I need to elaborate on this media literacy thing. Defining it properly would take up more than I want to put in this post but you can Google it. Start with the Wikipedia description. Basically it pertains to learning not to be so freakin’ gullible to all the media conduits that the genie uses to turn us into zombie slaves. The “poster child” of media illiteracy is probably the sticker you see on so many products and ads in magazines and catalogs, “As Seen on TV”. Do you know what that means? It means the majority of cabbage brains out there believe the stupid television is actually credible, that it furnishes valid and reliable information. God help us.

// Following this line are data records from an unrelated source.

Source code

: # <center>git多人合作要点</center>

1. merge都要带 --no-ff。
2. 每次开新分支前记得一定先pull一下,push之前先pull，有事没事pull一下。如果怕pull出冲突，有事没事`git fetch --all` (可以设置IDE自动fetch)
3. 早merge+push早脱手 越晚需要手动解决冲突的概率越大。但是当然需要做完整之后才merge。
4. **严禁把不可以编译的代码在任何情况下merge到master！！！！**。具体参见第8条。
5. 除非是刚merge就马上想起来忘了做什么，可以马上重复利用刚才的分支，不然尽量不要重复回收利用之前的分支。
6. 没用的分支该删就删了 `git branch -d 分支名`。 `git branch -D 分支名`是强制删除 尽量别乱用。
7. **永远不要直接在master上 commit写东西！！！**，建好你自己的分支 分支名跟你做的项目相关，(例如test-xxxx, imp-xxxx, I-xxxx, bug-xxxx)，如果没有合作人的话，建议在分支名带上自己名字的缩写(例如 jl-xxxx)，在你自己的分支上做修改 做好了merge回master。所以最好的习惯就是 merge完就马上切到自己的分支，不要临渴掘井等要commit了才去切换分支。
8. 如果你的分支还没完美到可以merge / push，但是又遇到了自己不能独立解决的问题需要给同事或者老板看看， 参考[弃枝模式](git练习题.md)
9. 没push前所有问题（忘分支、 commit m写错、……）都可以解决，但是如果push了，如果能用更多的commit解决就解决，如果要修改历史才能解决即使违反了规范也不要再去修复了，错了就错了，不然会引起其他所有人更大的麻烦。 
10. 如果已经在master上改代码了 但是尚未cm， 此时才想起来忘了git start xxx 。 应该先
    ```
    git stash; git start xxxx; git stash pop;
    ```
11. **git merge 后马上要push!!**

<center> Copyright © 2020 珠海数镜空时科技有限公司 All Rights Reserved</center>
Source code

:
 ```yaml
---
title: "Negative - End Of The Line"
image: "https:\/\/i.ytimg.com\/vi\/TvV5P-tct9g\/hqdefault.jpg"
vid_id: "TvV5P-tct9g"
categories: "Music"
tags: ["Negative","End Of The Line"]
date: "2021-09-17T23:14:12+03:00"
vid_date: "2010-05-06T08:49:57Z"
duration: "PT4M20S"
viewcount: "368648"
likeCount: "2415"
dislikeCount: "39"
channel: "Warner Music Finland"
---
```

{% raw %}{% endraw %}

Maybe there is some hope. We seem to be figuring out finally that nearly all politicians and people in the finance industry (a.k.a. Wall Street) are lying sorry sacks of slug slime. The problem is (although the Tea Party might disagree) we can’t just get rid of these characters and expect things to gravitate to harmonious prosperity. We do need to select leaders for ourselves. We have to educate ourselves in how to detect their lies, unmask their lies, and hold them painfully accountable for their lies. That’s where media literacy comes in. It’s all about recognizing and rejecting lies that come to us in an overwhelming barrage of mostly electronic media. Let’s reinvent home economics for the 21st century with a good chunk of media literacy education.
Wednesday, December 7, 2011
...energy absorbing car bumper. We had ‘em in the late 70’s and early 80’s by federal regulation until a sweet old president with dementia decided to excuse the car manufacturers from this requirement. I had great ones on my ’80 Civic. They were mounted on shock absorbers and covered with scratch resistant black rubber. The current car bumpers should be called the senile Republican bumper in honor of the president who allowed the manufacturers to make painted plastic bumpers that cost $500 to $1000 or more for repair or replacement after one’s wife has a 1 mph contact with a concrete post in a parking garage.
Monday, December 5, 2011
We’ve had fine mousetraps all my life. Aside from a pesky little habit of sometimes snapping your finger when you set them, they did the job, executing the little rodent painlessly in about a millisecond. But now we have the sticky mouse paper inspired, no doubt, by fly paper. With the sticky paper, the poor little sentient beings (What does sentient mean anyway?) get stuck, trapped in terror for hours until you find them. Then, what do you do? They’re still alive, looking up at you with pleading little beady eyes, hoping you’ll at least drive them across town to your insurance adjuster’s house and set them free. You can’t peel the paper off so you’d have to cut around their little feet leaving them little paper slippers for the rest of their mousy life. But no, you’re too busy so you have to drown them in the toilet while they struggle in agony as if they were being water-boarded by Dick Cheney, or worse yet, you just toss them in the garbage can to agonize for hours while ants eat their eyes out. Yep the original was much better.
Sunday, December 4, 2011
...ordinary toothpaste cap. The ordinary toothpaste tube nozzle and cap were perfected at least as far back as when I was a small child and Dodos and Ivory-Billed Woodpeckers filled the forests. You just unscrewed the cap, squeezed out the paste and screwed the cap back on. But, they couldn’t leave it alone. They had to devise nozzles that dispensed different colors of paste through little sub nozzles. You’re supposed to believe these different colors are actual different ingredients (like epoxy glue) that can’t be mixed until they’re about to enter your gaping maw. They also had to add a flip up cap that won’t stay closed and copiously ejaculated toothpaste into your travel bag on air flights until toothpaste on flights was finally made illegal. The flip up caps usually break off before the last of the toothpaste is used up too. Bring back the ordinary toothpaste tube and screw-on cap.